WORK INSTRUCTION: Write out the lines of the records from the one containing "### [🚀 Explore" to the very last, keeping each exactly as it is.

++++ MATERIAL PROVIDED ++++

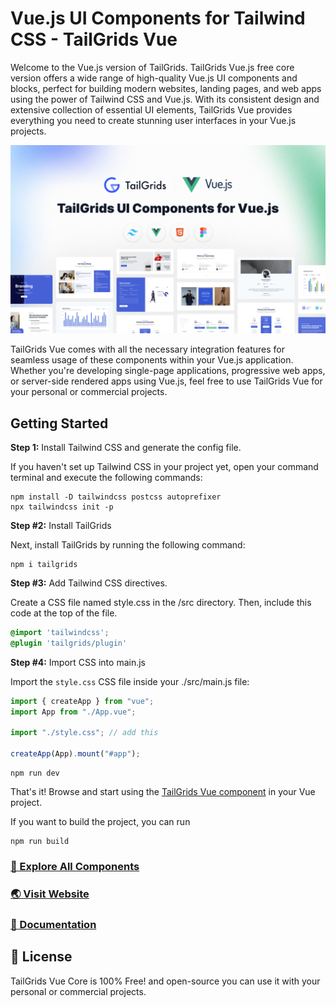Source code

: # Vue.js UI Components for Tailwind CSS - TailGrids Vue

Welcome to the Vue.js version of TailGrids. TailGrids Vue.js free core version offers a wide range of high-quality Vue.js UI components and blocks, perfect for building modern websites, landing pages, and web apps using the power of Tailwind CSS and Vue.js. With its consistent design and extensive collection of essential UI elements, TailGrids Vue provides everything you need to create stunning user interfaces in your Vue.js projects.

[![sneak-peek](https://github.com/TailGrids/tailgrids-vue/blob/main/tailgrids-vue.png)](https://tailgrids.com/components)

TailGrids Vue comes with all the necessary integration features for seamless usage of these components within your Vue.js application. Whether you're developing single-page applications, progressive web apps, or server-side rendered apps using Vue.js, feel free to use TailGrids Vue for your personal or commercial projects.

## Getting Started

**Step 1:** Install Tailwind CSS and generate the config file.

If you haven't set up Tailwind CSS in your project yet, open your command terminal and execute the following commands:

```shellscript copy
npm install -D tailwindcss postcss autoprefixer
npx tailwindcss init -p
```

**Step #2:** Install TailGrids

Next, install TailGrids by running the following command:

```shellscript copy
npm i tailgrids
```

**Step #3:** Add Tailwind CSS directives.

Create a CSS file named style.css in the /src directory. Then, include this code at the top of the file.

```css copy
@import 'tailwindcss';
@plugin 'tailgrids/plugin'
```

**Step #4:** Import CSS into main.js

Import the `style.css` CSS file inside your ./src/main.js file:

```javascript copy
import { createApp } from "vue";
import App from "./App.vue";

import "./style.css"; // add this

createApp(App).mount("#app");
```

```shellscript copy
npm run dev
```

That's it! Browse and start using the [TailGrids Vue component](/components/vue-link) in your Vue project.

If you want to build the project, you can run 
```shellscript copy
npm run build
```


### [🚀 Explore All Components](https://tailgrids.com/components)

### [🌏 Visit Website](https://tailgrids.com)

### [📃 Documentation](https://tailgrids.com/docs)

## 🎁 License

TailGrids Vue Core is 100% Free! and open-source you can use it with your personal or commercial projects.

++++

TASK ANSWER:
### [🚀 Explore All Components](https://tailgrids.com/components)

### [🌏 Visit Website](https://tailgrids.com)

### [📃 Documentation](https://tailgrids.com/docs)

## 🎁 License

TailGrids Vue Core is 100% Free! and open-source you can use it with your personal or commercial projects.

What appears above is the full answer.